Merrick Garland, Attorney General under the Biden Administration, reiterated on Tuesday that he believes pursuing individual cannabis consumers that are legally permitted to use marijuana products under state laws would be a waste of resources for the Justice Department.
Garland’s comments came during a House Appropriations subcommittee meeting on Tuesday where Rep. Mike Garcia (R-CA) inquired of Garland about what actions the DOJ could take to halt illicit cannabis cultivators, many of whom belong to transnational organizations, that are intimidating local residents and stealing natural resources for their grow operations in his district of California.
Garland responded by saying that “The department’s view on marijuana use is that enforcement against use is not a good use of our resources. And I understand that’s not what you’re talking about. You’re talking about growing and manufacturing at a large scale.”
The Attorney General went on to state, “It’s probably not a good use of our resources where it is regulated by the state—and again, I take it that that’s not what you’re asking about, so to the extent you’re asking for examples about transnational operations of large amounts coming from Mexico or transnational operators who are coming into the United States to do the growing, these are certainly within our jurisdiction and within our scope of concern.”

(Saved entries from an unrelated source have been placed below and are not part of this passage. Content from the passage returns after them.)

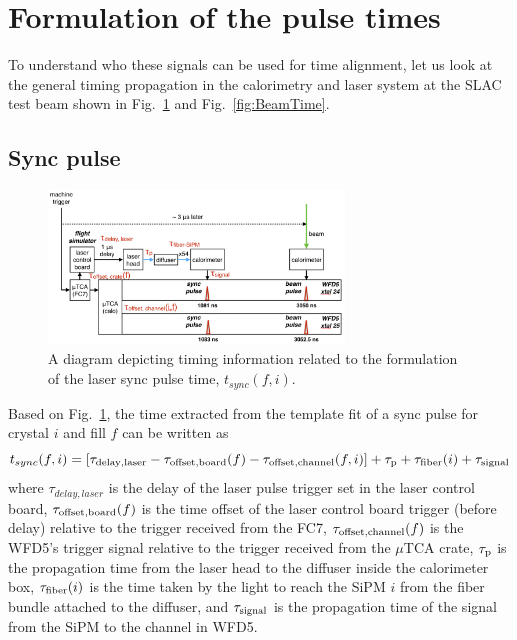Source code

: \section{Formulation of the pulse times}


To understand who these signals can be used for time alignment, let us look at the general timing propagation in the calorimetry and laser system at the SLAC test beam shown in Fig.~\ref{fig:SyncTime} and Fig.~\ref{fig:BeamTime}. 

\subsection{Sync pulse}

\begin{figure}[htbp]
\centering
\includegraphics[width=0.7\textwidth]{pics/SyncTimeFormulation.pdf} 
\caption{A diagram depicting timing information related to the formulation of the laser sync pulse time, $t_{sync}(f,i)$.}\label{fig:SyncTime}
\end{figure}

Based on Fig.~\ref{fig:SyncTime}, the time extracted from the template fit of a sync pulse for crystal $i$ and fill $f$ can be written as
%
\begin{equation}
t_{sync}(f,i) = [ \tau_{\rm{delay,laser}} - \tau_{\rm{offset,board}}(f) - \tau_{\rm{offset,channel}}(f,i) ]  + \tau_{\rm{p}} + \tau_{\rm{fiber}}(i) + \tau_{\rm{signal}} \label{eq:tsync}
\end{equation}
%
where $\tau_{delay,laser}$ is the delay of the laser pulse trigger set in the laser control board, $\tau_{\rm{offset,board}}(f)$ is the time offset of the laser control board trigger (before delay) relative to the trigger received from the FC7, $\tau_{\rm{offset,channel}}(f)$ is the WFD5's trigger signal relative to the trigger received from the $\mu$TCA crate, $\tau_{\rm{p}}$ is the propagation time from the laser head to the diffuser inside the calorimeter box, $\tau_{\rm{fiber}}(i)$ is the time taken by the light to reach the SiPM $i$ from the fiber bundle attached to the diffuser, and $\tau_{\rm{signal}}$ is the propagation time of the signal from the SiPM to the channel in WFD5.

Illegal Cannabis Cultivation in California
With the aim of Tuesday’s meeting of the House Appropriations Subcommittee on Commerce, Justice, Science, and Related Agencies to focus on annual budget request for the Justice Department, drug enforcement was part of the broader conversation. Rep. Garcia requested that federal funds be made available for officials of the DOJ to tour parts of California to see exclusively the problems illicit cultivators were causing, specifically to the legal cannabis industry.
A 2020 report, recently released to the public, does indicate that the Drug Enforcement Agency (DEA) has concentrated efforts on eliminating illegal grow operations, even in states where cannabis is legal. And while data from these marijuana eradication programs do show that more illegal plants (mainly in California) were confiscated in 2020 in comparison to the previous year, seizures are considerably less than just a decade prior.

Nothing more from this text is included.